First of all, I want to thank every single one of you for making it here, for driving or flying all the way out here to California. It means the world to us that you could come and join us on this special occasion, on our wedding day.
You can even smell the grapes, I have to say. It’s a dream come true. A dream come true, for Patty and me, to get married here in Napa Valley. Now, instead of some Ciceronian speech or Shakespearean monologue, I thought I would just tell you all the story of how Patty and I met. I know some of you know this story, but not enough of you know it well. And it’s a funny story. You should all know it. So here it goes.
It’s Thanksgiving night, right? And this is two—no, three years ago.
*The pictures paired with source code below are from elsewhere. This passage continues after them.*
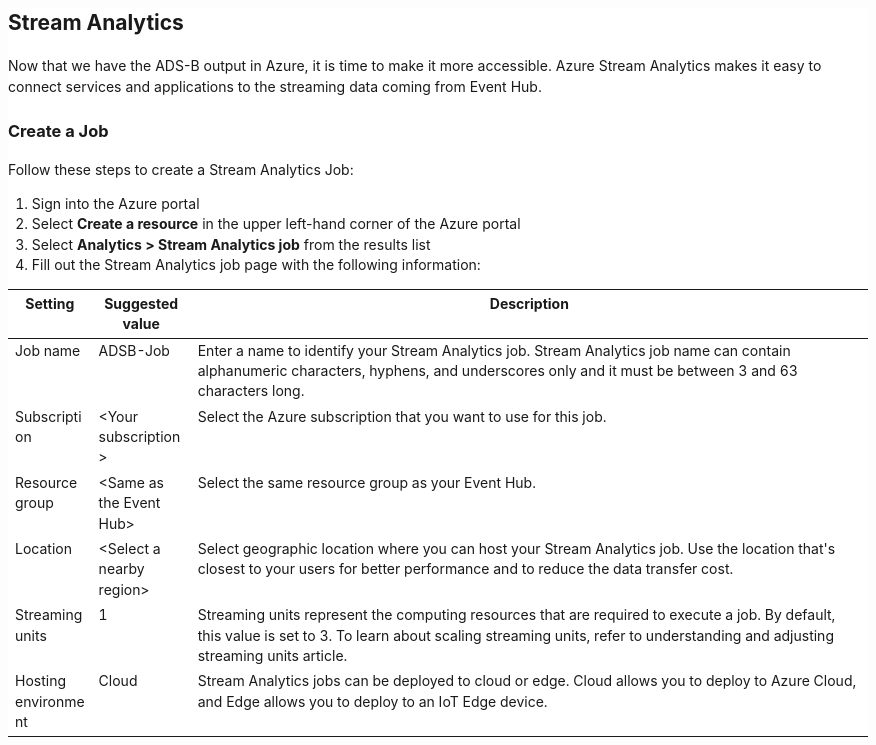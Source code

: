  ## Stream Analytics

 Now that we have the ADS-B output in Azure, it is time to make it more accessible. Azure Stream Analytics makes it easy to connect services and applications to the streaming data coming from Event Hub. 

### Create a Job

 Follow these steps to create a Stream Analytics Job:
 1. Sign into the Azure portal
 2. Select **Create a resource** in the upper left-hand corner of the Azure portal
 3. Select **Analytics > Stream Analytics job** from the results list
 4. Fill out the Stream Analytics job page with the following information:


|Setting	|Suggested value	|Description|
|-----------|-------------------|-----------|
|Job name	|ADSB-Job	|Enter a name to identify your Stream Analytics job. Stream Analytics job name can contain alphanumeric characters, hyphens, and underscores only and it must be between 3 and 63 characters long.|
|Subscription|	\<Your subscription\>	|Select the Azure subscription that you want to use for this job.|
|Resource group|	\<Same as the Event Hub\>|	Select the same resource group as your Event Hub.|
|Location	|\<Select a nearby region\>|	Select geographic location where you can host your Stream Analytics job. Use the location that's closest to your users for better performance and to reduce the data transfer cost.|
Streaming units|	1	|Streaming units represent the computing resources that are required to execute a job. By default, this value is set to 3. To learn about scaling streaming units, refer to understanding and adjusting streaming units article.|
|Hosting environment|	Cloud	|Stream Analytics jobs can be deployed to cloud or edge. Cloud allows you to deploy to Azure Cloud, and Edge allows you to deploy to an IoT Edge device.|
Trump had gotten elected. How could any American forget that year? Well, it’s me, my folks, my brother and sister, their partners, Uncle Joseph and Aunt Susan, my cousins with their own partners, and Grandpa. Quite a full house at my folks’ place.
At one point, Uncle Joseph, Grandpa and my cousins were going at it with particular warmth. Frankly, with all due respect to all the parties involved—many of whom are sitting in this hall right now—except for Grandpa who passed away actually right before the pandemic—I was getting a little annoyed. So what do I do to diffuse the contention in the room? I start interrupting them. On a dozen different occasions I ask them if they’re going to eat what’s on their plates.
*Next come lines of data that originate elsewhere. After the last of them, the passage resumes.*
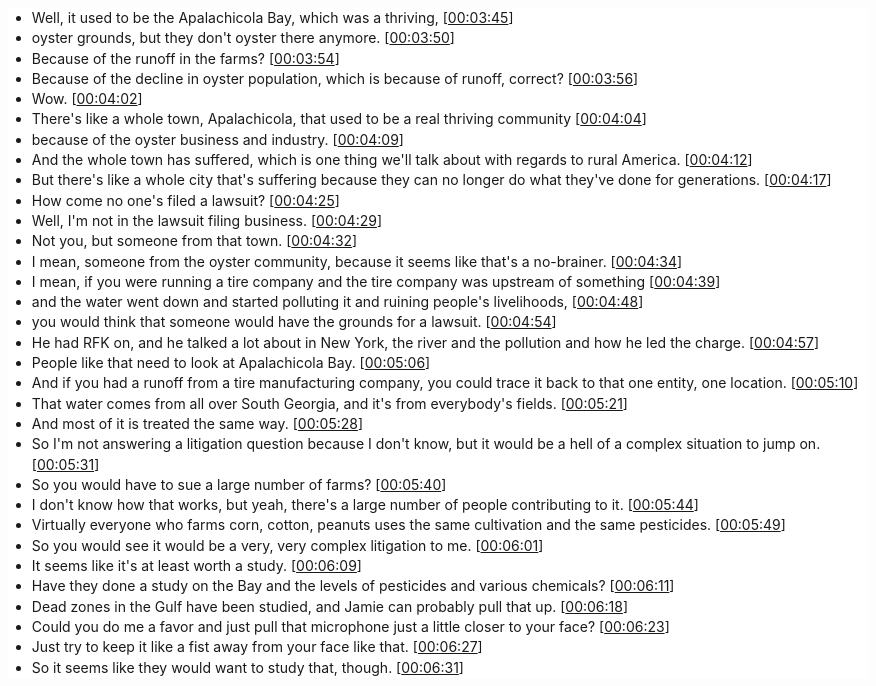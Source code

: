 *  Well, it used to be the Apalachicola Bay, which was a thriving, [[00:03:45](https://www.youtube.com/watch?v=SuouquRl3kg&t=225.0s)]
*  oyster grounds, but they don't oyster there anymore. [[00:03:50](https://www.youtube.com/watch?v=SuouquRl3kg&t=230.0s)]
*  Because of the runoff in the farms? [[00:03:54](https://www.youtube.com/watch?v=SuouquRl3kg&t=234.0s)]
*  Because of the decline in oyster population, which is because of runoff, correct? [[00:03:56](https://www.youtube.com/watch?v=SuouquRl3kg&t=236.0s)]
*  Wow. [[00:04:02](https://www.youtube.com/watch?v=SuouquRl3kg&t=242.0s)]
*  There's like a whole town, Apalachicola, that used to be a real thriving community [[00:04:04](https://www.youtube.com/watch?v=SuouquRl3kg&t=244.0s)]
*  because of the oyster business and industry. [[00:04:09](https://www.youtube.com/watch?v=SuouquRl3kg&t=249.0s)]
*  And the whole town has suffered, which is one thing we'll talk about with regards to rural America. [[00:04:12](https://www.youtube.com/watch?v=SuouquRl3kg&t=252.0s)]
*  But there's like a whole city that's suffering because they can no longer do what they've done for generations. [[00:04:17](https://www.youtube.com/watch?v=SuouquRl3kg&t=257.0s)]
*  How come no one's filed a lawsuit? [[00:04:25](https://www.youtube.com/watch?v=SuouquRl3kg&t=265.0s)]
*  Well, I'm not in the lawsuit filing business. [[00:04:29](https://www.youtube.com/watch?v=SuouquRl3kg&t=269.0s)]
*  Not you, but someone from that town. [[00:04:32](https://www.youtube.com/watch?v=SuouquRl3kg&t=272.0s)]
*  I mean, someone from the oyster community, because it seems like that's a no-brainer. [[00:04:34](https://www.youtube.com/watch?v=SuouquRl3kg&t=274.0s)]
*  I mean, if you were running a tire company and the tire company was upstream of something [[00:04:39](https://www.youtube.com/watch?v=SuouquRl3kg&t=279.0s)]
*  and the water went down and started polluting it and ruining people's livelihoods, [[00:04:48](https://www.youtube.com/watch?v=SuouquRl3kg&t=288.0s)]
*  you would think that someone would have the grounds for a lawsuit. [[00:04:54](https://www.youtube.com/watch?v=SuouquRl3kg&t=294.0s)]
*  He had RFK on, and he talked a lot about in New York, the river and the pollution and how he led the charge. [[00:04:57](https://www.youtube.com/watch?v=SuouquRl3kg&t=297.0s)]
*  People like that need to look at Apalachicola Bay. [[00:05:06](https://www.youtube.com/watch?v=SuouquRl3kg&t=306.0s)]
*  And if you had a runoff from a tire manufacturing company, you could trace it back to that one entity, one location. [[00:05:10](https://www.youtube.com/watch?v=SuouquRl3kg&t=310.0s)]
*  That water comes from all over South Georgia, and it's from everybody's fields. [[00:05:21](https://www.youtube.com/watch?v=SuouquRl3kg&t=321.0s)]
*  And most of it is treated the same way. [[00:05:28](https://www.youtube.com/watch?v=SuouquRl3kg&t=328.0s)]
*  So I'm not answering a litigation question because I don't know, but it would be a hell of a complex situation to jump on. [[00:05:31](https://www.youtube.com/watch?v=SuouquRl3kg&t=331.0s)]
*  So you would have to sue a large number of farms? [[00:05:40](https://www.youtube.com/watch?v=SuouquRl3kg&t=340.0s)]
*  I don't know how that works, but yeah, there's a large number of people contributing to it. [[00:05:44](https://www.youtube.com/watch?v=SuouquRl3kg&t=344.0s)]
*  Virtually everyone who farms corn, cotton, peanuts uses the same cultivation and the same pesticides. [[00:05:49](https://www.youtube.com/watch?v=SuouquRl3kg&t=349.0s)]
*  So you would see it would be a very, very complex litigation to me. [[00:06:01](https://www.youtube.com/watch?v=SuouquRl3kg&t=361.0s)]
*  It seems like it's at least worth a study. [[00:06:09](https://www.youtube.com/watch?v=SuouquRl3kg&t=369.0s)]
*  Have they done a study on the Bay and the levels of pesticides and various chemicals? [[00:06:11](https://www.youtube.com/watch?v=SuouquRl3kg&t=371.0s)]
*  Dead zones in the Gulf have been studied, and Jamie can probably pull that up. [[00:06:18](https://www.youtube.com/watch?v=SuouquRl3kg&t=378.0s)]
*  Could you do me a favor and just pull that microphone just a little closer to your face? [[00:06:23](https://www.youtube.com/watch?v=SuouquRl3kg&t=383.0s)]
*  Just try to keep it like a fist away from your face like that. [[00:06:27](https://www.youtube.com/watch?v=SuouquRl3kg&t=387.0s)]
*  So it seems like they would want to study that, though. [[00:06:31](https://www.youtube.com/watch?v=SuouquRl3kg&t=391.0s)]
“Hey, are you going to eat that?” and I’m pointing to Grandpa’s green peas.
“Hey, are you going to finish that?” and I’m looking at Jude’s mashed potatoes.
I’m actually having a laugh as I’m going about this. Now, as my bad luck would have it, a piece of turkey that I had nabbed from my uncle’s plate gets stuck going down my throat.
Of course, I start panicking and so does everyone else. My dad’s flailing his arms around and my mom’s screaming for help. Fortunately, my sister’s girlfriend is well-versed in the Heimlich maneuver. She doesn’t hesitate to act. She puts her arms around me and starts pumping away like her own life is at stake.
It hits the patio door with a great, big thud. I fell on my knees, tired but rejoicing over every new inhalation I could make. My hands were literally shaking. As soon as I could stand, I hugged Janice, my savior, very hard. In fact, I hugged her so hard that my ribs hurt. I touched my left side, and it stung a bit.
It turned out, after we examined it a bit further, that one of my ribs might be broken, so my parents and I headed to the hospital. I wasn’t feeling too bad, but we wanted to make sure everything was alright.
We get in, fill out the paperwork, and they take me to a room where I’m supposed to get some X-rays done. Now, who walks in but a young lovely doctor named Patricia González? A young lovely doctor that smiles at me when I start trying to make some small talk.
So, actually, if we’re going to make a toast for anyone, let it be for Janice, my sister’s girlfriend whom I not only owe for saving my life but also for sending me to the hospital where I met Patty. Come on, everyone. Lift up your glasses! Janice, don’t be shy: Come on, stand up. Thank you, really, from the bottom of my heart for your quick thinking, and thank you everyone for making it here today. Cheers!